:: What is needed ::
For the listing below, return the line containing "Interrupting the flow", the line containing "## No impersonating", and all lines in between, exactly as written and nothing else.

:: Supplied data ::
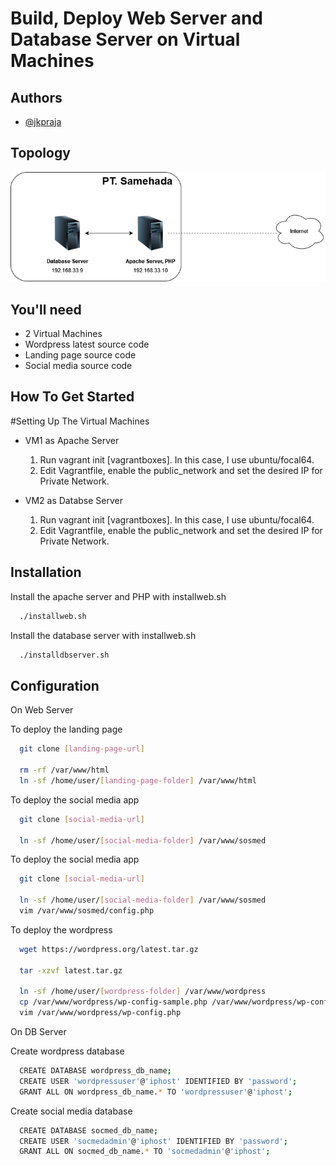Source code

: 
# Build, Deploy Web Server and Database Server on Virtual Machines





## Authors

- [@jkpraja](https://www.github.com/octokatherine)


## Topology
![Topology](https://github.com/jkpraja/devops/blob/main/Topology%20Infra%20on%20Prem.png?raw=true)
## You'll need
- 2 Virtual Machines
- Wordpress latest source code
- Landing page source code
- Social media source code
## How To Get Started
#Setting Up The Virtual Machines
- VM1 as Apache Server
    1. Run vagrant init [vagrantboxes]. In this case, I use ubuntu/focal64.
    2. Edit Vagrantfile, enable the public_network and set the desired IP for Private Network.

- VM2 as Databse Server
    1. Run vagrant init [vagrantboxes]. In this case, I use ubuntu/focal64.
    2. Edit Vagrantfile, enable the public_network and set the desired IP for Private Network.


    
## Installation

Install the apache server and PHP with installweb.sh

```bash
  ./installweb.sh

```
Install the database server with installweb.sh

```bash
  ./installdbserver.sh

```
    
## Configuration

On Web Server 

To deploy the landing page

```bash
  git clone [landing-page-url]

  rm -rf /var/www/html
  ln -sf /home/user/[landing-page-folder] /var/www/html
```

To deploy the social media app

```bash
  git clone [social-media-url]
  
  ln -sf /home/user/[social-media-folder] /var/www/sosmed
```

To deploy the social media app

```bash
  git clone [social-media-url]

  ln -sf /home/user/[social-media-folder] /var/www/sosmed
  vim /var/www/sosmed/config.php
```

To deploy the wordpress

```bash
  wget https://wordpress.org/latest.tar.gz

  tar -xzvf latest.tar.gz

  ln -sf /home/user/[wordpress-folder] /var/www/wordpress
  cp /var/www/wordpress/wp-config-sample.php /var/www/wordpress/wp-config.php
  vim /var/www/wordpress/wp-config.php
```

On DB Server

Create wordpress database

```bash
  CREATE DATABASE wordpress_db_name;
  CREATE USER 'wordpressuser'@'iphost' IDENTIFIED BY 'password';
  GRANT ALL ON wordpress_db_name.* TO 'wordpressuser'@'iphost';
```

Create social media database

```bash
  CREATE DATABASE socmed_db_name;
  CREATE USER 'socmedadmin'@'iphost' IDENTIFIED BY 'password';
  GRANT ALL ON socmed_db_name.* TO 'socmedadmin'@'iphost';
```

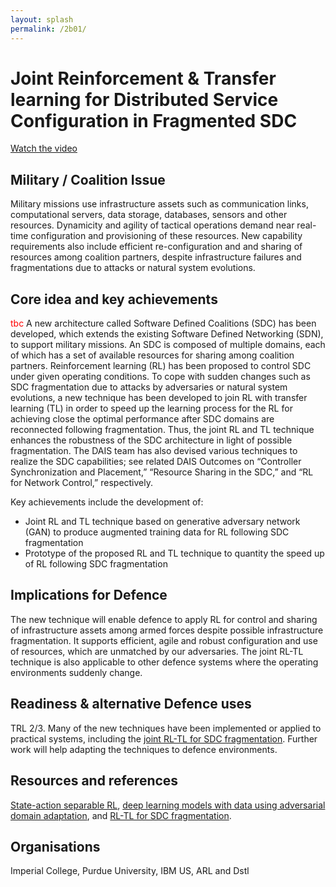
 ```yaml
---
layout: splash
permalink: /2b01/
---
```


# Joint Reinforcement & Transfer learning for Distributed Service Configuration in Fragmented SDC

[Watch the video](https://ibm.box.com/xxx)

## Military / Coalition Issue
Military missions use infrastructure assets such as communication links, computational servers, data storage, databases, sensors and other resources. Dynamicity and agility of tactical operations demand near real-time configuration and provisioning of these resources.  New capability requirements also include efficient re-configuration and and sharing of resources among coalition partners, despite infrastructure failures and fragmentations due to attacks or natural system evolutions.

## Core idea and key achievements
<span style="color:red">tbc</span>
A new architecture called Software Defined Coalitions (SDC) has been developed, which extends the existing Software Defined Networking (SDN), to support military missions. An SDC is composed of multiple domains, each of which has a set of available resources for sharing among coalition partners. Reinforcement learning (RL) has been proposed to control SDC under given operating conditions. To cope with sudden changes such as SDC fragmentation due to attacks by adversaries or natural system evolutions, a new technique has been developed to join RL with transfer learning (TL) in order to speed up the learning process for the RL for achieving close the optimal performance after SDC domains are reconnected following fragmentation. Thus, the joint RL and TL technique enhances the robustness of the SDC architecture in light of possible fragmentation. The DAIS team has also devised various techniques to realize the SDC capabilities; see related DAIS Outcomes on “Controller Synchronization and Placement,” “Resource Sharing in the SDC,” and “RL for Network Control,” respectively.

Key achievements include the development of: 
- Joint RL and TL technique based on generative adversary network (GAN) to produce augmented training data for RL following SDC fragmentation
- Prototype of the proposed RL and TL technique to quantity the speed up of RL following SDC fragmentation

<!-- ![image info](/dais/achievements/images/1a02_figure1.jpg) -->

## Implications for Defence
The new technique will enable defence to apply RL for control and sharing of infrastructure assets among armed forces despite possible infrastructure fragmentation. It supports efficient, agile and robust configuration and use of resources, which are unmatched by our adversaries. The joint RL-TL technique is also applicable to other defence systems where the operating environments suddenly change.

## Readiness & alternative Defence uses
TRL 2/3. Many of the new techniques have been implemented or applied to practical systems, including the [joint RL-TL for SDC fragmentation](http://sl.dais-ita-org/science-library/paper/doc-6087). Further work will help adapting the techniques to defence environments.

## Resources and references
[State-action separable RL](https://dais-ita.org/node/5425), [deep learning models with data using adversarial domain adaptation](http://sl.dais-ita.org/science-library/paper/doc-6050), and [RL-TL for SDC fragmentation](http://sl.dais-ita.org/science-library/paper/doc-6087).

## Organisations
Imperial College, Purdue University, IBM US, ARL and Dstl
--
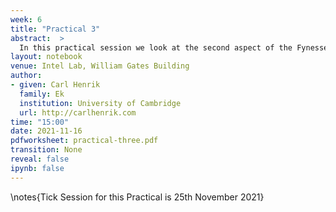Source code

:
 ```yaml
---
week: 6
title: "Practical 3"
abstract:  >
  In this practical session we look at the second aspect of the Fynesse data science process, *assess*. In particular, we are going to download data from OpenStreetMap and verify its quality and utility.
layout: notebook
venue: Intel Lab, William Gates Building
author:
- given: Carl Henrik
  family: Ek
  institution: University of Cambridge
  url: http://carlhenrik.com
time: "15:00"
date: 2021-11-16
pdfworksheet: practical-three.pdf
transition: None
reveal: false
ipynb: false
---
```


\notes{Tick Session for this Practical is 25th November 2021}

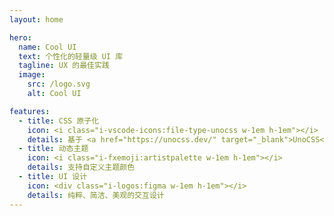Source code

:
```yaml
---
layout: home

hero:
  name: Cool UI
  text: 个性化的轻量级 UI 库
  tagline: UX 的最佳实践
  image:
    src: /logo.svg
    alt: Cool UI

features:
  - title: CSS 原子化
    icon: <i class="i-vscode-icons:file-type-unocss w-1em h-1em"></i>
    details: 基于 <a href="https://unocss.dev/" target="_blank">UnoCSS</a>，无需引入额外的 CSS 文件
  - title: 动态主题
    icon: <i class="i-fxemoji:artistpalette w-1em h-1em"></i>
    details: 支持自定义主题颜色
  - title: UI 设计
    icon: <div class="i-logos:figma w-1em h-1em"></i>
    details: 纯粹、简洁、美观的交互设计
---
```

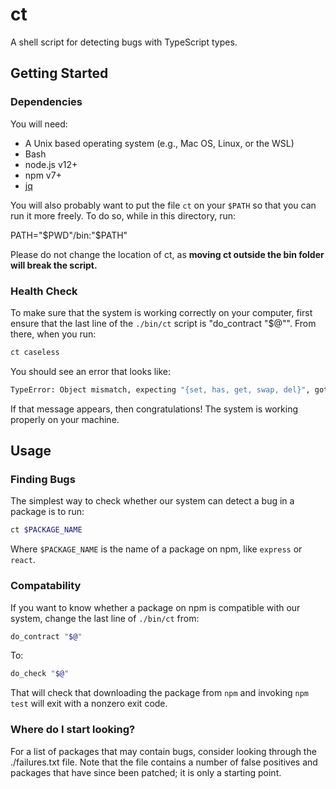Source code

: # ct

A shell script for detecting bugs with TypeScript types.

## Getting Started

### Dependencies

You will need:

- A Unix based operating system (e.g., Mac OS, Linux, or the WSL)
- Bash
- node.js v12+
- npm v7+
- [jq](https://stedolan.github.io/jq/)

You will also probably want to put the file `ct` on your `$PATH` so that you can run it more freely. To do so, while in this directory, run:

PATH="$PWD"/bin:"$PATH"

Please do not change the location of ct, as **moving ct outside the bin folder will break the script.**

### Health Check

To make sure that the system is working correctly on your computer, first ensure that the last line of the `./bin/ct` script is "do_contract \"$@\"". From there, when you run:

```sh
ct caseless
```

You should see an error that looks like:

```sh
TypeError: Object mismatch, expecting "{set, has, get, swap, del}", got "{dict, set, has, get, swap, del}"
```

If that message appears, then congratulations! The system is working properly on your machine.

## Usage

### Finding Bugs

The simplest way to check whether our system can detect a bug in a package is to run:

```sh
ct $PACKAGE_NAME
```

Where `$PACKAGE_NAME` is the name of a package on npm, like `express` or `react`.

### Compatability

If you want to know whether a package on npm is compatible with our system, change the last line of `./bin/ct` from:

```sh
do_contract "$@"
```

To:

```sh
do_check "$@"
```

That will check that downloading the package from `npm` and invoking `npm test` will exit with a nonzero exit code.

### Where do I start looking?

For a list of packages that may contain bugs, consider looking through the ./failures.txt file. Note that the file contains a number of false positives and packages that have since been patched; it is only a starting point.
...
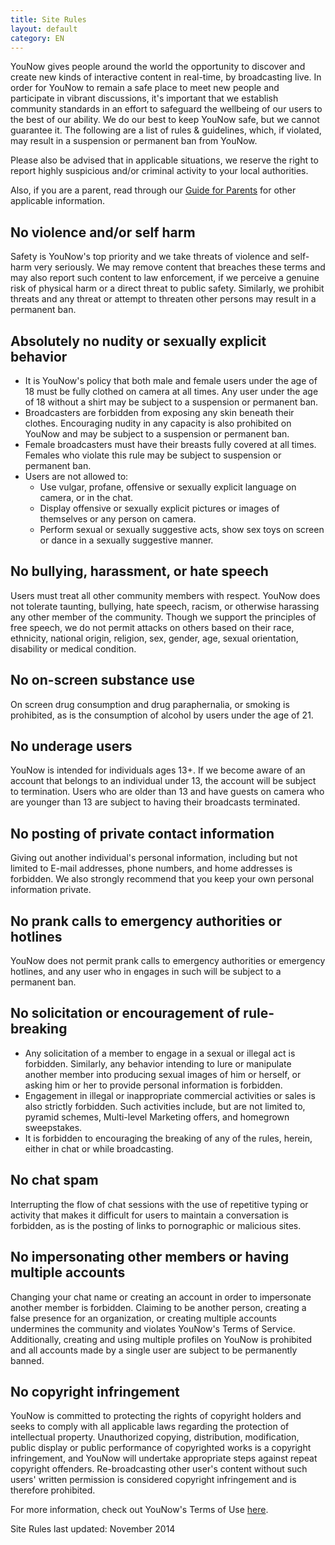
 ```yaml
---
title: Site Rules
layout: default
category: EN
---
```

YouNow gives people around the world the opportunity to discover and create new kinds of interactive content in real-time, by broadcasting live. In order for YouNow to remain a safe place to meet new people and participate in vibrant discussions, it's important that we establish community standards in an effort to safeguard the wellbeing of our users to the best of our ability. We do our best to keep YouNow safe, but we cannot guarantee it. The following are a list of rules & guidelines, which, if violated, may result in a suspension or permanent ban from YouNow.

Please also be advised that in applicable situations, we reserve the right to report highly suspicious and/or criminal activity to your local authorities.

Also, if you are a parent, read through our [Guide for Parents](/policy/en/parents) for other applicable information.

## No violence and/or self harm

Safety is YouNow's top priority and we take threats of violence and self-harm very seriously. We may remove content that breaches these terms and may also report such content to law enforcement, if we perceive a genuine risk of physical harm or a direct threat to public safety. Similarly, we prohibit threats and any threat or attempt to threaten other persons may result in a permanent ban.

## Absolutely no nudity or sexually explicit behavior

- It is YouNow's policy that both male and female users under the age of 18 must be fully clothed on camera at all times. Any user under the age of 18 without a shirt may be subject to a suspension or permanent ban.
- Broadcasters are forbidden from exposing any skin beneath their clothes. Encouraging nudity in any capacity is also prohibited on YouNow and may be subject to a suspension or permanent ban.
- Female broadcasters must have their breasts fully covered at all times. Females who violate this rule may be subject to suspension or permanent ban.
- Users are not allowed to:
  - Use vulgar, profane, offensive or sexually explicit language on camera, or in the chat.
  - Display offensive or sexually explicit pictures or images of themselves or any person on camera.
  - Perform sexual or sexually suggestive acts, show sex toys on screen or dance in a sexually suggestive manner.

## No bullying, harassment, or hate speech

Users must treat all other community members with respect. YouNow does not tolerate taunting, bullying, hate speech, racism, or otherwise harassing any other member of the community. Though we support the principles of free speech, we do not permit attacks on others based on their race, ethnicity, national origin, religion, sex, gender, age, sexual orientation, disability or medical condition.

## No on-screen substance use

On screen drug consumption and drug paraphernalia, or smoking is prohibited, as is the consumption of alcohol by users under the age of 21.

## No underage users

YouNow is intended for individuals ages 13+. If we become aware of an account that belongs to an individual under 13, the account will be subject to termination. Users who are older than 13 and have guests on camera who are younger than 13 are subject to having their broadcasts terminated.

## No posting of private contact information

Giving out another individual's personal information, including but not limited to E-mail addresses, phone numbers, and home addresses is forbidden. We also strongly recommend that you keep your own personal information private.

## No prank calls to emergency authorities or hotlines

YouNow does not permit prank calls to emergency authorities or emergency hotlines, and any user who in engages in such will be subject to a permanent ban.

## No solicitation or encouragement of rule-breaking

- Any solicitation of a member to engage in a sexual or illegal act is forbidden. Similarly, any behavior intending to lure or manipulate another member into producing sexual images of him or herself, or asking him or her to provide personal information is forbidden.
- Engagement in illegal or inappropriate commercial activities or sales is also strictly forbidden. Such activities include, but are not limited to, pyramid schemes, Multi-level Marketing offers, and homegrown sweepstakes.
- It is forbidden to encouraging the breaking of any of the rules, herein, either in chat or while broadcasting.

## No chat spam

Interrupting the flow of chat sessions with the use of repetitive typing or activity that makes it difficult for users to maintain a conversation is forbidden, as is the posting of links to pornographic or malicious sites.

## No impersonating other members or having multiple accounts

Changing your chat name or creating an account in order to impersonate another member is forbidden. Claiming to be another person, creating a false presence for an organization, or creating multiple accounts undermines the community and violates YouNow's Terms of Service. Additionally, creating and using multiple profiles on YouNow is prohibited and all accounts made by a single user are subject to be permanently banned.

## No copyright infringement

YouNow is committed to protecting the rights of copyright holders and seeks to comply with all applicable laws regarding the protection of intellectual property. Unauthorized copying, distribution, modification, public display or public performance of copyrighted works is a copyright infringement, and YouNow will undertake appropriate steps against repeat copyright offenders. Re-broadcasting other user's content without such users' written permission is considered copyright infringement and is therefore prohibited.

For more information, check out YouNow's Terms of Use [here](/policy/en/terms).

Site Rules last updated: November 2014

:: Completed exercise ::
Interrupting the flow of chat sessions with the use of repetitive typing or activity that makes it difficult for users to maintain a conversation is forbidden, as is the posting of links to pornographic or malicious sites.

## No impersonating other members or having multiple accounts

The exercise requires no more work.